For the past 20 years the National Circus School in Montreal has given hundreds of students the opportunity to get a taste of circus life and helped to transform a talented number of them into full-fledged circus artistes.
Founded in 1981 by actor and circus artiste Guy Caron and top gymnast Pierre Leclerc, the School from the start veered away from the traditional concept of a circus which is usually equated with wild animals, says its director-general Marc Lalonde.
It has been a pioneer in the renaissance of the circus arts in North America and has directly contributed to the emergence of companies like the famed Cirque du Soleil – a circus without animals which blends theatre, acrobatics and music.
The school has several programmes that allow students to begin professional training while pursuing their elementary or high school studies.
Students from as young as nine years old can attend a preparatory programme which enables them to begin professional training in the circus arts while pursuing their regular primary education.
The high school programme, which includes professional training coupled with academic studies is aimed at students in Grades 7 to 11.
The School also has two three-year college programmes at diploma level – Diploma of Collegial Studies in Circus Arts and Diploma of National Circus School Studies.
The former is intended for Canadian students while the latter is aimed at foreign students. Both programmes combine specialised training in the circus and theatre arts with a general college education.
The school has about 100 students, and 40 instructors both full-time and part-time.
“What limits us from taking even more students is the lack of qualified trainers. We are developing a programme to train instructors,” says Lalonde.

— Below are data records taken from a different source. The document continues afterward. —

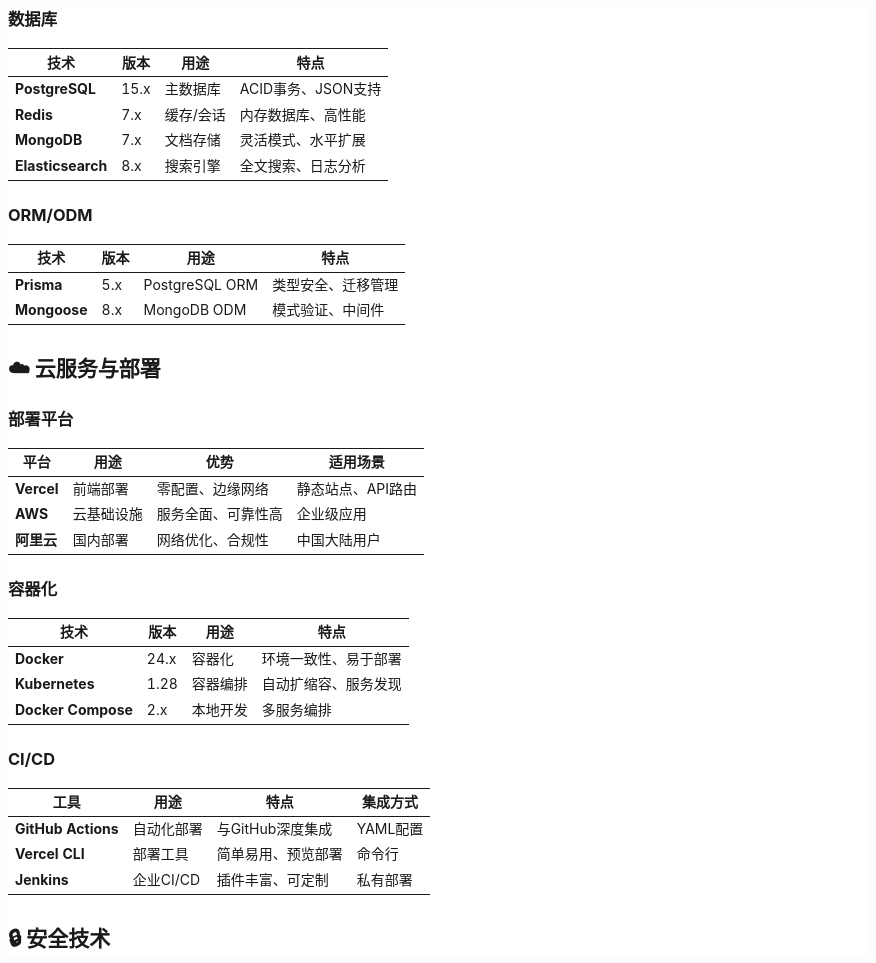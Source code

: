 ### 数据库
| 技术 | 版本 | 用途 | 特点 |
|------|------|------|------|
| **PostgreSQL** | 15.x | 主数据库 | ACID事务、JSON支持 |
| **Redis** | 7.x | 缓存/会话 | 内存数据库、高性能 |
| **MongoDB** | 7.x | 文档存储 | 灵活模式、水平扩展 |
| **Elasticsearch** | 8.x | 搜索引擎 | 全文搜索、日志分析 |

### ORM/ODM
| 技术 | 版本 | 用途 | 特点 |
|------|------|------|------|
| **Prisma** | 5.x | PostgreSQL ORM | 类型安全、迁移管理 |
| **Mongoose** | 8.x | MongoDB ODM | 模式验证、中间件 |

## ☁️ 云服务与部署

### 部署平台
| 平台 | 用途 | 优势 | 适用场景 |
|------|------|------|----------|
| **Vercel** | 前端部署 | 零配置、边缘网络 | 静态站点、API路由 |
| **AWS** | 云基础设施 | 服务全面、可靠性高 | 企业级应用 |
| **阿里云** | 国内部署 | 网络优化、合规性 | 中国大陆用户 |

### 容器化
| 技术 | 版本 | 用途 | 特点 |
|------|------|------|------|
| **Docker** | 24.x | 容器化 | 环境一致性、易于部署 |
| **Kubernetes** | 1.28 | 容器编排 | 自动扩缩容、服务发现 |
| **Docker Compose** | 2.x | 本地开发 | 多服务编排 |

### CI/CD
| 工具 | 用途 | 特点 | 集成方式 |
|------|------|------|----------|
| **GitHub Actions** | 自动化部署 | 与GitHub深度集成 | YAML配置 |
| **Vercel CLI** | 部署工具 | 简单易用、预览部署 | 命令行 |
| **Jenkins** | 企业CI/CD | 插件丰富、可定制 | 私有部署 |

## 🔒 安全技术
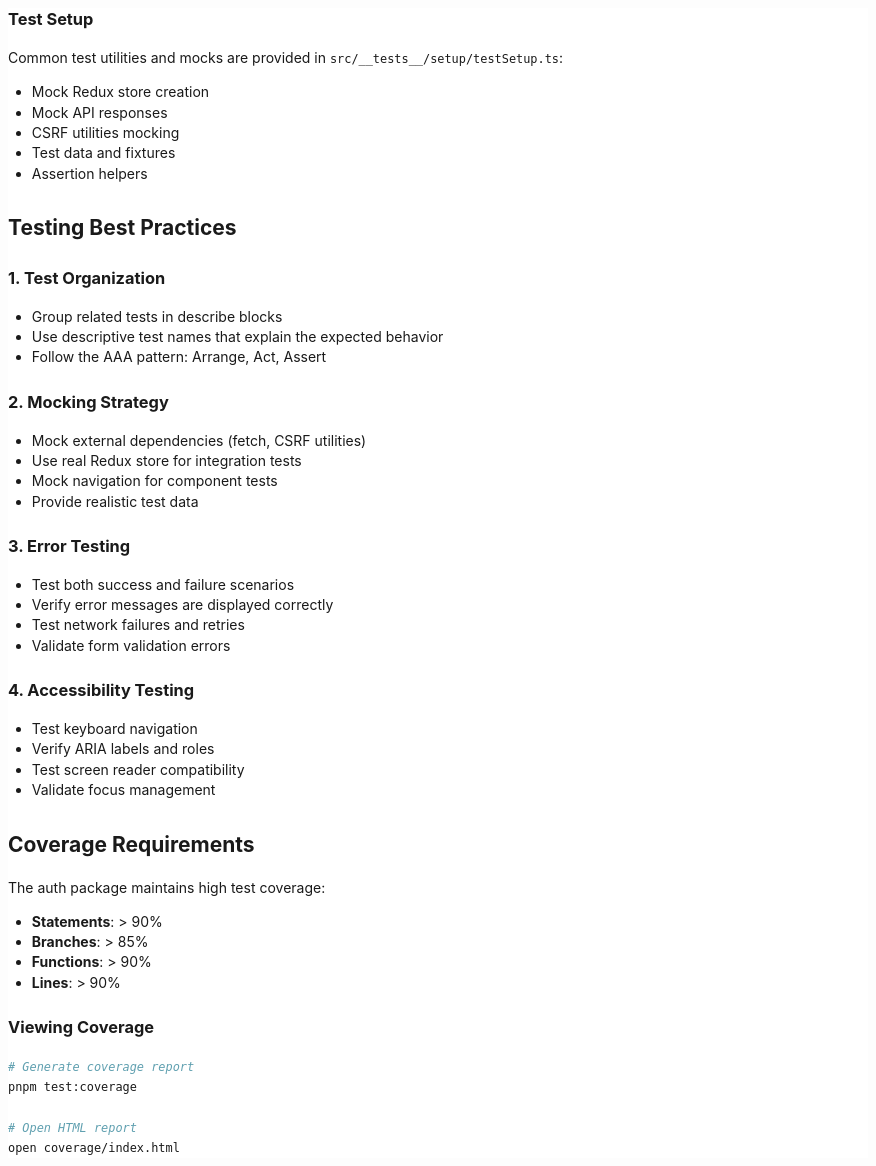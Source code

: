 ### Test Setup

Common test utilities and mocks are provided in `src/__tests__/setup/testSetup.ts`:

- Mock Redux store creation
- Mock API responses
- CSRF utilities mocking
- Test data and fixtures
- Assertion helpers

## Testing Best Practices

### 1. Test Organization

- Group related tests in describe blocks
- Use descriptive test names that explain the expected behavior
- Follow the AAA pattern: Arrange, Act, Assert

### 2. Mocking Strategy

- Mock external dependencies (fetch, CSRF utilities)
- Use real Redux store for integration tests
- Mock navigation for component tests
- Provide realistic test data

### 3. Error Testing

- Test both success and failure scenarios
- Verify error messages are displayed correctly
- Test network failures and retries
- Validate form validation errors

### 4. Accessibility Testing

- Test keyboard navigation
- Verify ARIA labels and roles
- Test screen reader compatibility
- Validate focus management

## Coverage Requirements

The auth package maintains high test coverage:

- **Statements**: > 90%
- **Branches**: > 85%
- **Functions**: > 90%
- **Lines**: > 90%

### Viewing Coverage

```bash
# Generate coverage report
pnpm test:coverage

# Open HTML report
open coverage/index.html
```
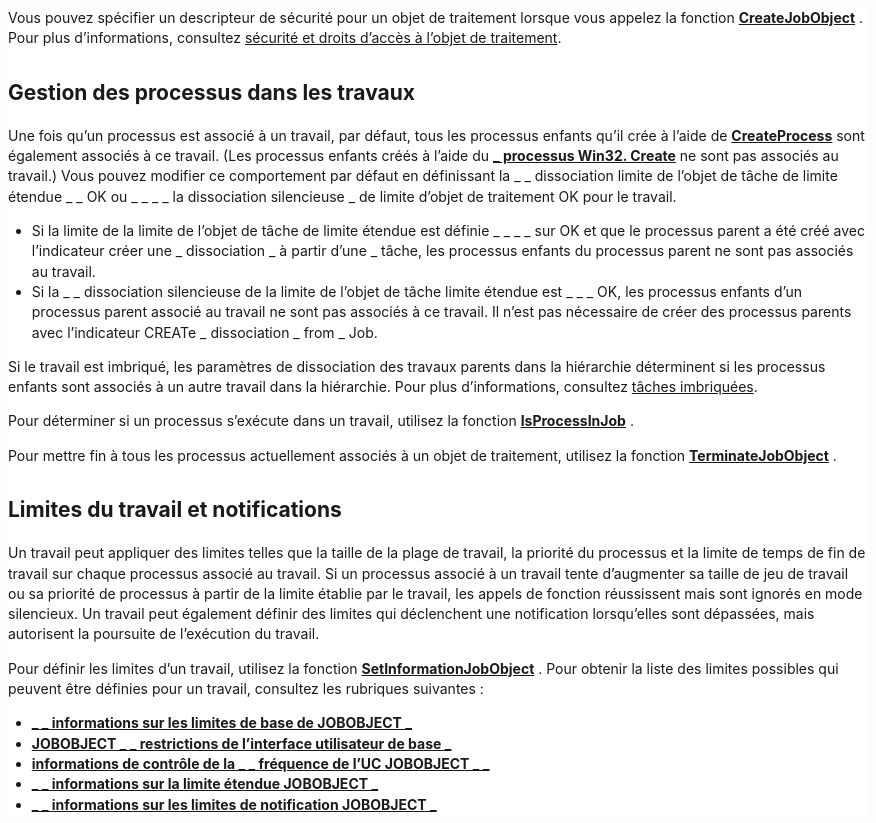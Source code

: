 Vous pouvez spécifier un descripteur de sécurité pour un objet de traitement lorsque vous appelez la fonction [**CreateJobObject**](/windows/desktop/api/WinBase/nf-winbase-createjobobjecta) . Pour plus d’informations, consultez [sécurité et droits d’accès à l’objet de traitement](job-object-security-and-access-rights.md).

## <a name="managing-processes-in-jobs"></a>Gestion des processus dans les travaux

Une fois qu’un processus est associé à un travail, par défaut, tous les processus enfants qu’il crée à l’aide de [**CreateProcess**](/windows/win32/api/processthreadsapi/nf-processthreadsapi-createprocessa) sont également associés à ce travail. (Les processus enfants créés à l’aide du [**\_ processus Win32. Create**](../cimwin32prov/create-method-in-class-win32-process.md) ne sont pas associés au travail.) Vous pouvez modifier ce comportement par défaut en définissant la \_ \_ dissociation limite de l’objet de tâche de limite étendue \_ \_ OK ou \_ \_ \_ \_ la dissociation silencieuse \_ de limite d’objet de traitement OK pour le travail.

-   Si la limite de la limite de l’objet de tâche de limite étendue est définie \_ \_ \_ \_ sur OK et que le processus parent a été créé avec l’indicateur créer une \_ dissociation \_ à partir d’une \_ tâche, les processus enfants du processus parent ne sont pas associés au travail.
-   Si la \_ \_ dissociation silencieuse de la limite de l’objet de tâche limite étendue est \_ \_ \_ OK, les processus enfants d’un processus parent associé au travail ne sont pas associés à ce travail. Il n’est pas nécessaire de créer des processus parents avec l’indicateur CREATe \_ dissociation \_ from \_ Job.

Si le travail est imbriqué, les paramètres de dissociation des travaux parents dans la hiérarchie déterminent si les processus enfants sont associés à un autre travail dans la hiérarchie. Pour plus d’informations, consultez [tâches imbriquées](nested-jobs.md).

Pour déterminer si un processus s’exécute dans un travail, utilisez la fonction [**IsProcessInJob**](/windows/win32/api/jobapi/nf-jobapi-isprocessinjob) .

Pour mettre fin à tous les processus actuellement associés à un objet de traitement, utilisez la fonction [**TerminateJobObject**](/windows/win32/api/jobapi2/nf-jobapi2-terminatejobobject) .

## <a name="job-limits-and-notifications"></a>Limites du travail et notifications

Un travail peut appliquer des limites telles que la taille de la plage de travail, la priorité du processus et la limite de temps de fin de travail sur chaque processus associé au travail. Si un processus associé à un travail tente d’augmenter sa taille de jeu de travail ou sa priorité de processus à partir de la limite établie par le travail, les appels de fonction réussissent mais sont ignorés en mode silencieux. Un travail peut également définir des limites qui déclenchent une notification lorsqu’elles sont dépassées, mais autorisent la poursuite de l’exécution du travail.

Pour définir les limites d’un travail, utilisez la fonction [**SetInformationJobObject**](/windows/win32/api/jobapi2/nf-jobapi2-setinformationjobobject) . Pour obtenir la liste des limites possibles qui peuvent être définies pour un travail, consultez les rubriques suivantes :

-   [**\_ \_ informations sur les limites de base de JOBOBJECT \_**](/windows/desktop/api/WinNT/ns-winnt-jobobject_basic_limit_information)
-   [**JOBOBJECT \_ \_ restrictions de l’interface utilisateur de base \_**](/windows/desktop/api/WinNT/ns-winnt-jobobject_basic_ui_restrictions)
-   [**informations de contrôle de la \_ \_ fréquence de l’UC JOBOBJECT \_ \_**](/windows/desktop/api/Winnt/ns-winnt-jobobject_cpu_rate_control_information)
-   [**\_ \_ informations sur la limite étendue JOBOBJECT \_**](/windows/desktop/api/WinNT/ns-winnt-jobobject_extended_limit_information)
-   [**\_ \_ informations sur les limites de notification JOBOBJECT \_**](/windows/desktop/api/WinNT/ns-winnt-jobobject_notification_limit_information)
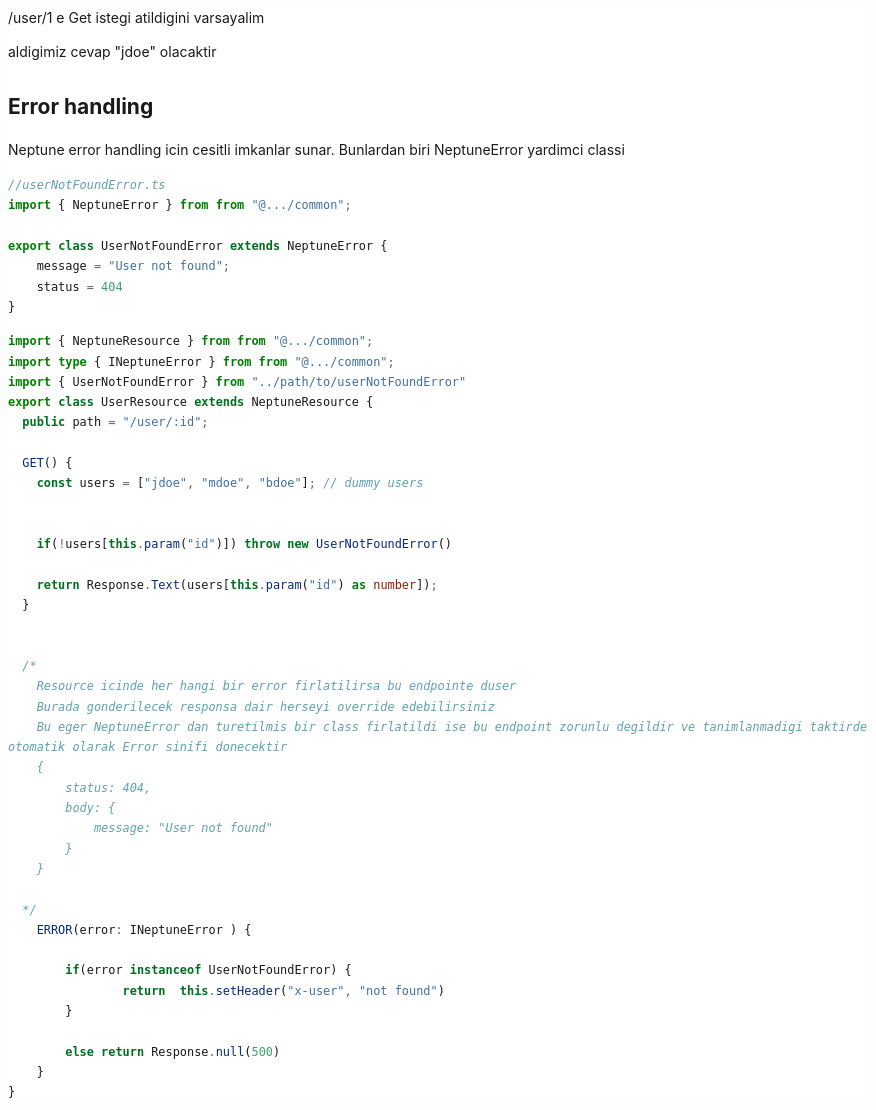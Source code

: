 /user/1 e Get istegi atildigini varsayalim

aldigimiz cevap "jdoe" olacaktir

## Error handling

Neptune error handling icin cesitli imkanlar sunar. Bunlardan biri NeptuneError yardimci classi

```ts
//userNotFoundError.ts
import { NeptuneError } from from "@.../common";

export class UserNotFoundError extends NeptuneError {
    message = "User not found";
    status = 404
}
```

```ts
import { NeptuneResource } from from "@.../common";
import type { INeptuneError } from from "@.../common";
import { UserNotFoundError } from "../path/to/userNotFoundError"
export class UserResource extends NeptuneResource {
  public path = "/user/:id";

  GET() {
    const users = ["jdoe", "mdoe", "bdoe"]; // dummy users


    if(!users[this.param("id")]) throw new UserNotFoundError()

    return Response.Text(users[this.param("id") as number]);
  }


  /*
    Resource icinde her hangi bir error firlatilirsa bu endpointe duser
    Burada gonderilecek responsa dair herseyi override edebilirsiniz
    Bu eger NeptuneError dan turetilmis bir class firlatildi ise bu endpoint zorunlu degildir ve tanimlanmadigi taktirde otomatik olarak Error sinifi donecektir
    {
        status: 404,
        body: {
            message: "User not found"
        }
    }

  */
    ERROR(error: INeptuneError ) {

        if(error instanceof UserNotFoundError) {
                return  this.setHeader("x-user", "not found")
        }

        else return Response.null(500)
    }
}
```

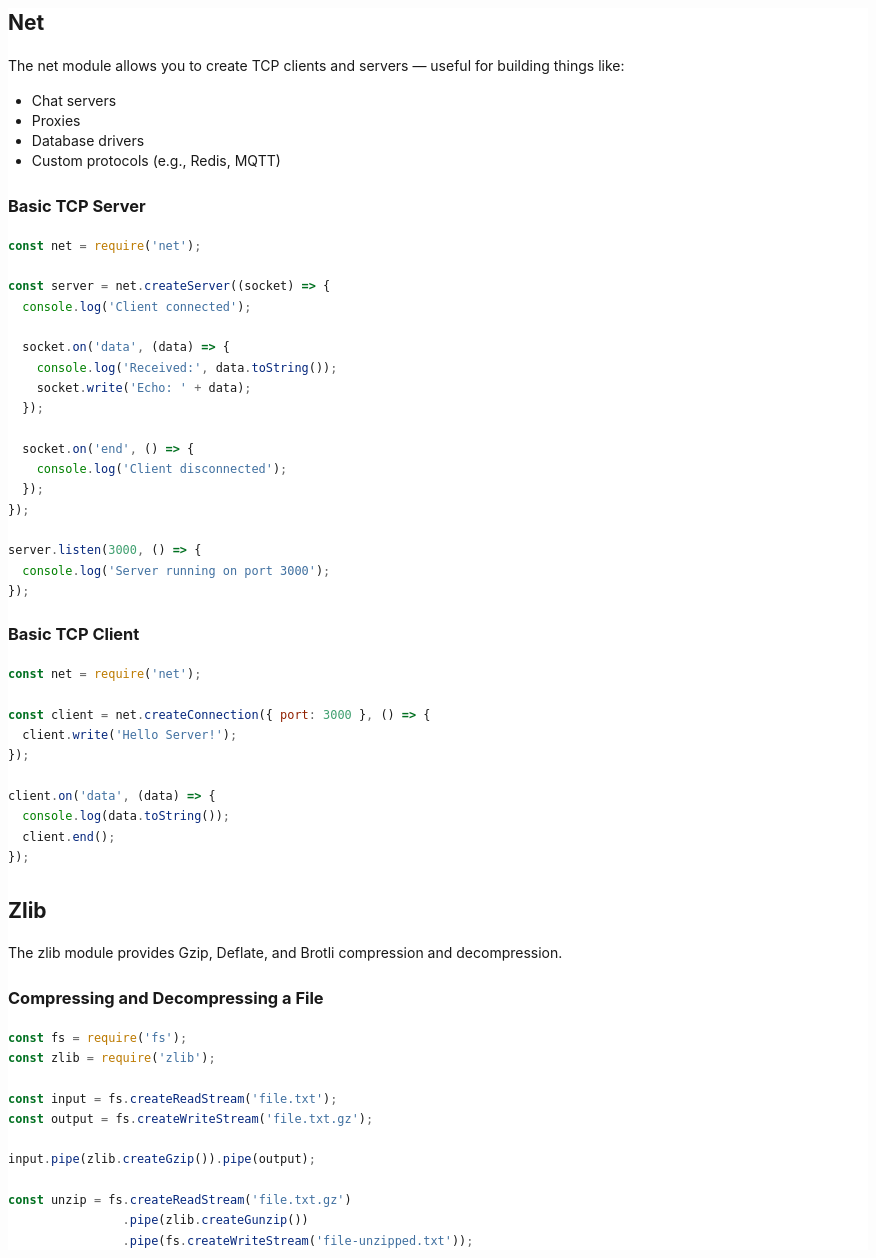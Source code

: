 ## Net
The net module allows you to create TCP clients and servers — useful for building things like:
- Chat servers
- Proxies
- Database drivers
- Custom protocols (e.g., Redis, MQTT)

### Basic TCP Server
```javascript
const net = require('net');

const server = net.createServer((socket) => {
  console.log('Client connected');

  socket.on('data', (data) => {
    console.log('Received:', data.toString());
    socket.write('Echo: ' + data);
  });

  socket.on('end', () => {
    console.log('Client disconnected');
  });
});

server.listen(3000, () => {
  console.log('Server running on port 3000');
});
```

### Basic TCP Client
```javascript
const net = require('net');

const client = net.createConnection({ port: 3000 }, () => {
  client.write('Hello Server!');
});

client.on('data', (data) => {
  console.log(data.toString());
  client.end();
});
```

## Zlib
The zlib module provides Gzip, Deflate, and Brotli compression and decompression.

### Compressing and Decompressing a File
```javascript
const fs = require('fs');
const zlib = require('zlib');

const input = fs.createReadStream('file.txt');
const output = fs.createWriteStream('file.txt.gz');

input.pipe(zlib.createGzip()).pipe(output);

const unzip = fs.createReadStream('file.txt.gz')
                .pipe(zlib.createGunzip())
                .pipe(fs.createWriteStream('file-unzipped.txt'));

```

Up to 30% of students are foreigners from Europe, Australia and the United States. Fees for Canadians are C$3,300 (RM9,900) a year while foreigners only pay C$4,800 (RM14,400).
“We have maintained the low fees even for foreigners as we believe we can benefit and learn a lot from them,” says Lalonde.
Before enrolling, students must pass an audition. The audition, also called an entrance examination, determines a candidate's potential aptitudes and capacity to successfully conclude the programme.
Ideal candidates have experience in circus arts, gymnastics, trampoline, dance, diving, figure skating, the martial arts or other sports. Lalonde admits that it is difficult to get suitable candidates especially for the college programme as a high-level of skills is needed.
All programmes feature practical training in the major circus disciplines (acrobatic, aerial, balance, manipulation), solid training in circus acting and dance as well as general and specific academic education.
“Students must succeed in all the skills but can choose one of them as a major. Some excel in more than one as versatility is an asset for a circus performer,” says Lalonde.